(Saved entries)

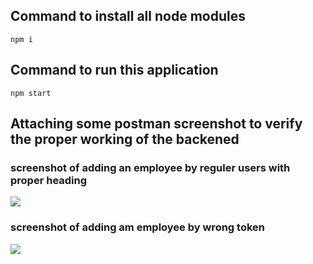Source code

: ## Command to install all node modules
``` npm i ```
## Command to run this application
``` npm start ```

## Attaching some postman screenshot to verify the proper working of the backened

### screenshot of adding an employee by reguler users with proper heading 
<img src="https://github.com/sachin2496/Secure-Blink-Assignment/blob/master/Emp-Adding.png" /> 

### screenshot of adding am employee by wrong token
<img src="https://github.com/sachin2496/Secure-Blink-Assignment/blob/master/unauthorised%20access.png" />

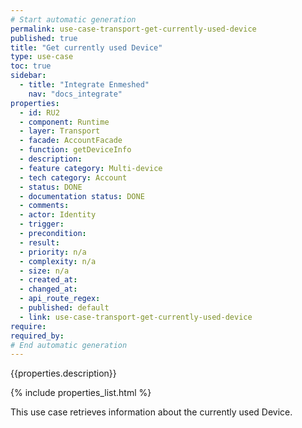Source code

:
 ```yaml
---
# Start automatic generation
permalink: use-case-transport-get-currently-used-device
published: true
title: "Get currently used Device"
type: use-case
toc: true
sidebar:
  - title: "Integrate Enmeshed"
    nav: "docs_integrate"
properties:
  - id: RU2
  - component: Runtime
  - layer: Transport
  - facade: AccountFacade
  - function: getDeviceInfo
  - description:
  - feature category: Multi-device
  - tech category: Account
  - status: DONE
  - documentation status: DONE
  - comments:
  - actor: Identity
  - trigger:
  - precondition:
  - result:
  - priority: n/a
  - complexity: n/a
  - size: n/a
  - created_at:
  - changed_at:
  - api_route_regex:
  - published: default
  - link: use-case-transport-get-currently-used-device
require:
required_by:
# End automatic generation
---
```


{{properties.description}}

{% include properties_list.html %}

This use case retrieves information about the currently used Device.
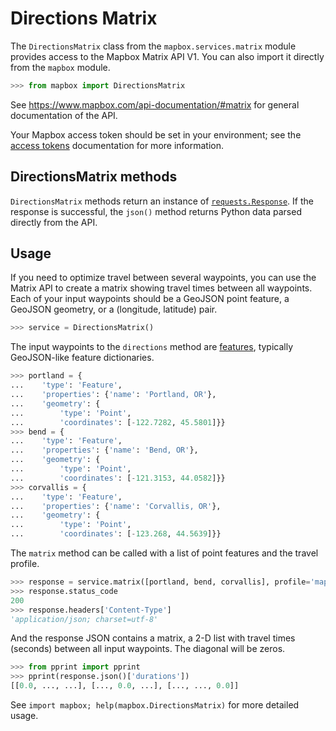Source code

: # Directions Matrix

The `DirectionsMatrix` class from the `mapbox.services.matrix` module provides
access to the Mapbox Matrix API V1. You can also import it directly from the
`mapbox` module.

```python
>>> from mapbox import DirectionsMatrix

```

See https://www.mapbox.com/api-documentation/#matrix for general documentation
of the API.

Your Mapbox access token should be set in your environment; see the [access
tokens](access_tokens.md) documentation for more information.

## DirectionsMatrix methods

`DirectionsMatrix` methods return an instance of
[`requests.Response`](http://docs.python-requests.org/en/latest/api/#requests.Response).
If the response is successful, the `json()` method returns Python data parsed
directly from the API.

## Usage

If you need to optimize travel between several waypoints, you can use the
Matrix API to create a matrix showing travel times between all waypoints. Each
of your input waypoints should be a GeoJSON point feature, a GeoJSON geometry,
or a (longitude, latitude) pair.

```python
>>> service = DirectionsMatrix()

```

The input waypoints to the `directions` method are
[features](input_features.md), typically GeoJSON-like feature dictionaries.

```python
>>> portland = {
...    'type': 'Feature',
...    'properties': {'name': 'Portland, OR'},
...    'geometry': {
...        'type': 'Point',
...        'coordinates': [-122.7282, 45.5801]}}
>>> bend = {
...    'type': 'Feature',
...    'properties': {'name': 'Bend, OR'},
...    'geometry': {
...        'type': 'Point',
...        'coordinates': [-121.3153, 44.0582]}}
>>> corvallis = {
...    'type': 'Feature',
...    'properties': {'name': 'Corvallis, OR'},
...    'geometry': {
...        'type': 'Point',
...        'coordinates': [-123.268, 44.5639]}}

```

The `matrix` method can be called with a list of point features and the
travel profile.

```python
>>> response = service.matrix([portland, bend, corvallis], profile='mapbox/driving')
>>> response.status_code
200
>>> response.headers['Content-Type']
'application/json; charset=utf-8'

```

And the response JSON contains a matrix, a 2-D list with travel times (seconds)
between all input waypoints. The diagonal will be zeros.

```python
>>> from pprint import pprint
>>> pprint(response.json()['durations'])
[[0.0, ..., ...], [..., 0.0, ...], [..., ..., 0.0]]

```

See ``import mapbox; help(mapbox.DirectionsMatrix)`` for more detailed usage.
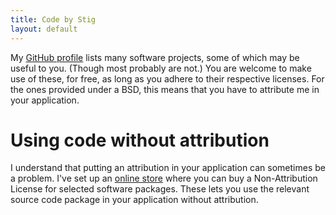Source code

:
 ```yaml
---
title: Code by Stig
layout: default
---
```


My [GitHub profile][github] lists many software projects, some of which may be useful to
you. (Though most probably are not.) You are welcome to make use of these, for free, as
long as you adhere to their respective licenses. For the ones provided under a BSD, this
means that you have to attribute me in your application.

# Using code without attribution

I understand that putting an attribution in your application can sometimes be a problem.
I've set up an [online store][] where you can buy a Non-Attribution License for selected
software packages. These lets you use the relevant source code package in your application
without attribution.

[online store]: http://sites.fastspring.com/stig/product/sourcecode

[github]: http://github.com/stig
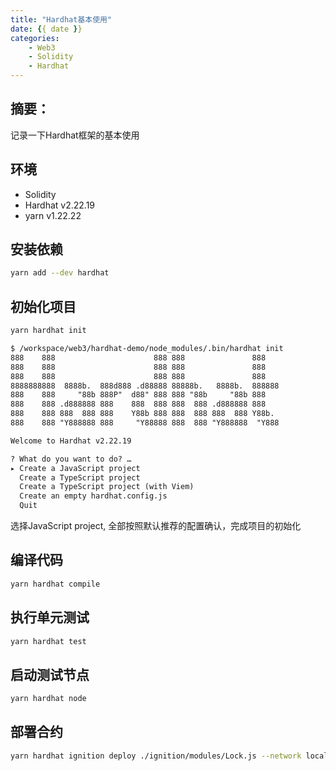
 ```yaml
---
title: "Hardhat基本使用"
date: {{ date }}
categories:
    - Web3
    - Solidity
    - Hardhat
---
```


## 摘要：

记录一下Hardhat框架的基本使用

## 环境

- Solidity
- Hardhat v2.22.19
- yarn v1.22.22

## 安装依赖

```bash
yarn add --dev hardhat
```

## 初始化项目


```bash
yarn hardhat init
```

```txt
$ /workspace/web3/hardhat-demo/node_modules/.bin/hardhat init
888    888                      888 888               888
888    888                      888 888               888
888    888                      888 888               888
8888888888  8888b.  888d888 .d88888 88888b.   8888b.  888888
888    888     "88b 888P"  d88" 888 888 "88b     "88b 888
888    888 .d888888 888    888  888 888  888 .d888888 888
888    888 888  888 888    Y88b 888 888  888 888  888 Y88b.
888    888 "Y888888 888     "Y88888 888  888 "Y888888  "Y888

Welcome to Hardhat v2.22.19

? What do you want to do? … 
▸ Create a JavaScript project
  Create a TypeScript project
  Create a TypeScript project (with Viem)
  Create an empty hardhat.config.js
  Quit
```

选择JavaScript project, 全部按照默认推荐的配置确认，完成项目的初始化

## 编译代码

```bash
yarn hardhat compile
```

## 执行单元测试

```bash
yarn hardhat test
```

## 启动测试节点

```bash
yarn hardhat node
```

## 部署合约

```bash
yarn hardhat ignition deploy ./ignition/modules/Lock.js --network localhost
```

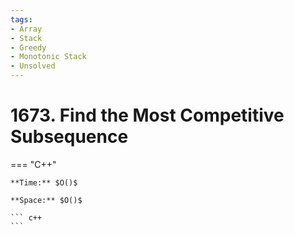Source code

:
 ```yaml
---
tags:
- Array
- Stack
- Greedy
- Monotonic Stack
- Unsolved
---
```



# 1673. Find the Most Competitive Subsequence

=== "C++"

    **Time:** $O()$

    **Space:** $O()$

    ``` c++
    ```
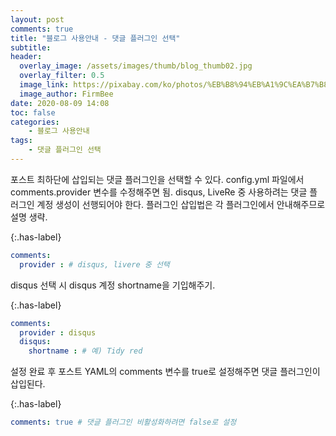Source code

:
 ```yaml
---
layout: post
comments: true
title: "블로그 사용안내 - 댓글 플러그인 선택"
subtitle:
header:
  overlay_image: /assets/images/thumb/blog_thumb02.jpg
  overlay_filter: 0.5
  image_link: https://pixabay.com/ko/photos/%EB%B8%94%EB%A1%9C%EA%B7%B8-%EC%84%9C%EC%9E%AC%EC%9D%91-%EC%9D%B8%ED%84%B0%EB%84%B7-%EC%9B%B9-793047/
  image_author: FirmBee
date: 2020-08-09 14:08
toc: false
categories:
    - 블로그 사용안내
tags:
    - 댓글 플러그인 선택
---
```

포스트 최하단에 삽입되는 댓글 플러그인을 선택할 수 있다. config.yml 파일에서 comments.provider 변수를 수정해주면 됨. disqus, LiveRe 중 사용하려는 댓글 플러그인 계정 생성이 선행되어야 한다. 플러그인 삽입법은 각 플러그인에서 안내해주므로 설명 생략.

{:.has-label}
```yaml
comments:
  provider : # disqus, livere 중 선택
```

disqus 선택 시 disqus 계정 shortname을 기입해주기.

{:.has-label}
```yaml
comments:
  provider : disqus
  disqus:
    shortname : # 예) Tidy red
```

설정 완료 후 포스트 YAML의 comments 변수를 true로 설정해주면 댓글 플러그인이 삽입된다.

{:.has-label}
```yaml
comments: true # 댓글 플러그인 비활성화하려면 false로 설정
```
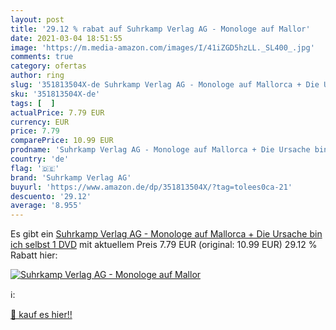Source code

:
 ```yaml
---
layout: post
title: '29.12 % rabat auf Suhrkamp Verlag AG - Monologe auf Mallor'
date: 2021-03-04 18:51:55
image: 'https://m.media-amazon.com/images/I/41iZGD5hzLL._SL400_.jpg'
comments: true
category: ofertas
author: ring
slug: '351813504X-de Suhrkamp Verlag AG - Monologe auf Mallorca + Die Ursache...'
sku: '351813504X-de'
tags: [  ]
actualPrice: 7.79 EUR
currency: EUR
price: 7.79
comparePrice: 10.99 EUR
prodname: 'Suhrkamp Verlag AG - Monologe auf Mallorca + Die Ursache bin ich selbst  1 DVD'
country: 'de'
flag: '🇩🇪'
brand: 'Suhrkamp Verlag AG'
buyurl: 'https://www.amazon.de/dp/351813504X/?tag=tolees0ca-21'
descuento: '29.12'
average: '8.955'
---
```


Es gibt ein [Suhrkamp Verlag AG - Monologe auf Mallorca + Die Ursache bin ich selbst  1 DVD](https://www.amazon.de/dp/351813504X/?tag=tolees0ca-21) mit aktuellem Preis 7.79 EUR (original: 10.99 EUR) 29.12 % Rabatt hier:

[![Suhrkamp Verlag AG - Monologe auf Mallor](https://m.media-amazon.com/images/I/41iZGD5hzLL._SL400_.jpg)](https://www.amazon.de/dp/351813504X/?tag=tolees0ca-21)

ℹ️:


[🛒 kauf es hier!!](https://www.amazon.de/dp/351813504X/?tag=tolees0ca-21)
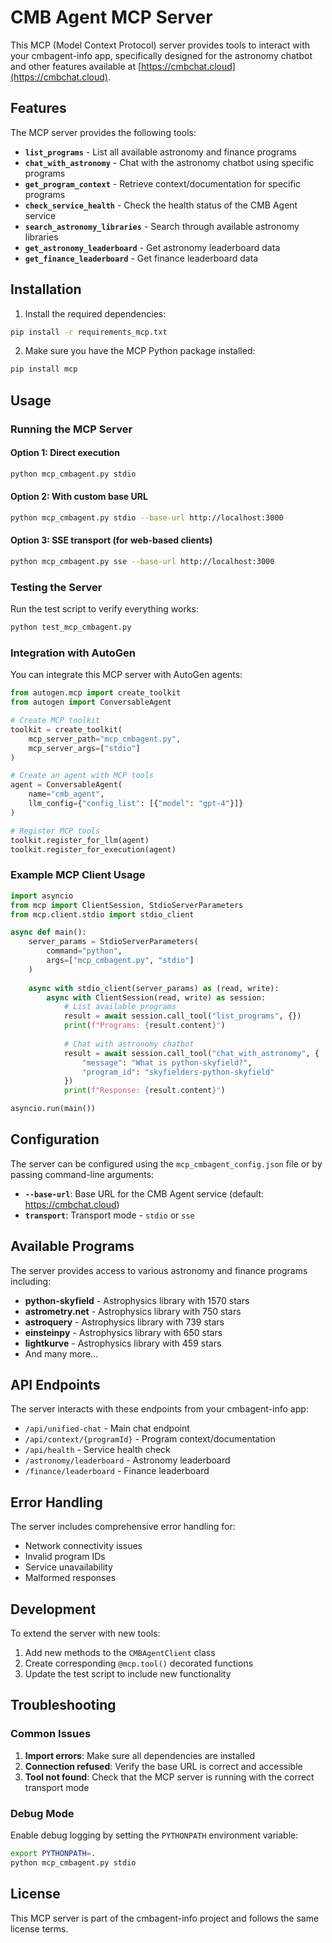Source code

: # CMB Agent MCP Server

This MCP (Model Context Protocol) server provides tools to interact with your cmbagent-info app, specifically designed for the astronomy chatbot and other features available at [https://cmbchat.cloud](https://cmbchat.cloud).

## Features

The MCP server provides the following tools:

- **`list_programs`** - List all available astronomy and finance programs
- **`chat_with_astronomy`** - Chat with the astronomy chatbot using specific programs
- **`get_program_context`** - Retrieve context/documentation for specific programs
- **`check_service_health`** - Check the health status of the CMB Agent service
- **`search_astronomy_libraries`** - Search through available astronomy libraries
- **`get_astronomy_leaderboard`** - Get astronomy leaderboard data
- **`get_finance_leaderboard`** - Get finance leaderboard data

## Installation

1. Install the required dependencies:
```bash
pip install -r requirements_mcp.txt
```

2. Make sure you have the MCP Python package installed:
```bash
pip install mcp
```

## Usage

### Running the MCP Server

#### Option 1: Direct execution
```bash
python mcp_cmbagent.py stdio
```

#### Option 2: With custom base URL
```bash
python mcp_cmbagent.py stdio --base-url http://localhost:3000
```

#### Option 3: SSE transport (for web-based clients)
```bash
python mcp_cmbagent.py sse --base-url http://localhost:3000
```

### Testing the Server

Run the test script to verify everything works:
```bash
python test_mcp_cmbagent.py
```

### Integration with AutoGen

You can integrate this MCP server with AutoGen agents:

```python
from autogen.mcp import create_toolkit
from autogen import ConversableAgent

# Create MCP toolkit
toolkit = create_toolkit(
    mcp_server_path="mcp_cmbagent.py",
    mcp_server_args=["stdio"]
)

# Create an agent with MCP tools
agent = ConversableAgent(
    name="cmb_agent",
    llm_config={"config_list": [{"model": "gpt-4"}]}
)

# Register MCP tools
toolkit.register_for_llm(agent)
toolkit.register_for_execution(agent)
```

### Example MCP Client Usage

```python
import asyncio
from mcp import ClientSession, StdioServerParameters
from mcp.client.stdio import stdio_client

async def main():
    server_params = StdioServerParameters(
        command="python",
        args=["mcp_cmbagent.py", "stdio"]
    )
    
    async with stdio_client(server_params) as (read, write):
        async with ClientSession(read, write) as session:
            # List available programs
            result = await session.call_tool("list_programs", {})
            print(f"Programs: {result.content}")
            
            # Chat with astronomy chatbot
            result = await session.call_tool("chat_with_astronomy", {
                "message": "What is python-skyfield?",
                "program_id": "skyfielders-python-skyfield"
            })
            print(f"Response: {result.content}")

asyncio.run(main())
```

## Configuration

The server can be configured using the `mcp_cmbagent_config.json` file or by passing command-line arguments:

- **`--base-url`**: Base URL for the CMB Agent service (default: https://cmbchat.cloud)
- **`transport`**: Transport mode - `stdio` or `sse`

## Available Programs

The server provides access to various astronomy and finance programs including:

- **python-skyfield** - Astrophysics library with 1570 stars
- **astrometry.net** - Astrophysics library with 750 stars  
- **astroquery** - Astrophysics library with 739 stars
- **einsteinpy** - Astrophysics library with 650 stars
- **lightkurve** - Astrophysics library with 459 stars
- And many more...

## API Endpoints

The server interacts with these endpoints from your cmbagent-info app:

- `/api/unified-chat` - Main chat endpoint
- `/api/context/{programId}` - Program context/documentation
- `/api/health` - Service health check
- `/astronomy/leaderboard` - Astronomy leaderboard
- `/finance/leaderboard` - Finance leaderboard

## Error Handling

The server includes comprehensive error handling for:
- Network connectivity issues
- Invalid program IDs
- Service unavailability
- Malformed responses

## Development

To extend the server with new tools:

1. Add new methods to the `CMBAgentClient` class
2. Create corresponding `@mcp.tool()` decorated functions
3. Update the test script to include new functionality

## Troubleshooting

### Common Issues

1. **Import errors**: Make sure all dependencies are installed
2. **Connection refused**: Verify the base URL is correct and accessible
3. **Tool not found**: Check that the MCP server is running with the correct transport mode

### Debug Mode

Enable debug logging by setting the `PYTHONPATH` environment variable:
```bash
export PYTHONPATH=.
python mcp_cmbagent.py stdio
```

## License

This MCP server is part of the cmbagent-info project and follows the same license terms.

- WHAT YOU HAVE TO DO -
When the word "Mallorca" shows up in a line of the entries, report that line.

- SOLUTION FOR THIS TASK -
slug: '351813504X-de Suhrkamp Verlag AG - Monologe auf Mallorca + Die Ursache...'
prodname: 'Suhrkamp Verlag AG - Monologe auf Mallorca + Die Ursache bin ich selbst  1 DVD'
Es gibt ein [Suhrkamp Verlag AG - Monologe auf Mallorca + Die Ursache bin ich selbst  1 DVD](https://www.amazon.de/dp/351813504X/?tag=tolees0ca-21) mit aktuellem Preis 7.79 EUR (original: 10.99 EUR) 29.12 % Rabatt hier:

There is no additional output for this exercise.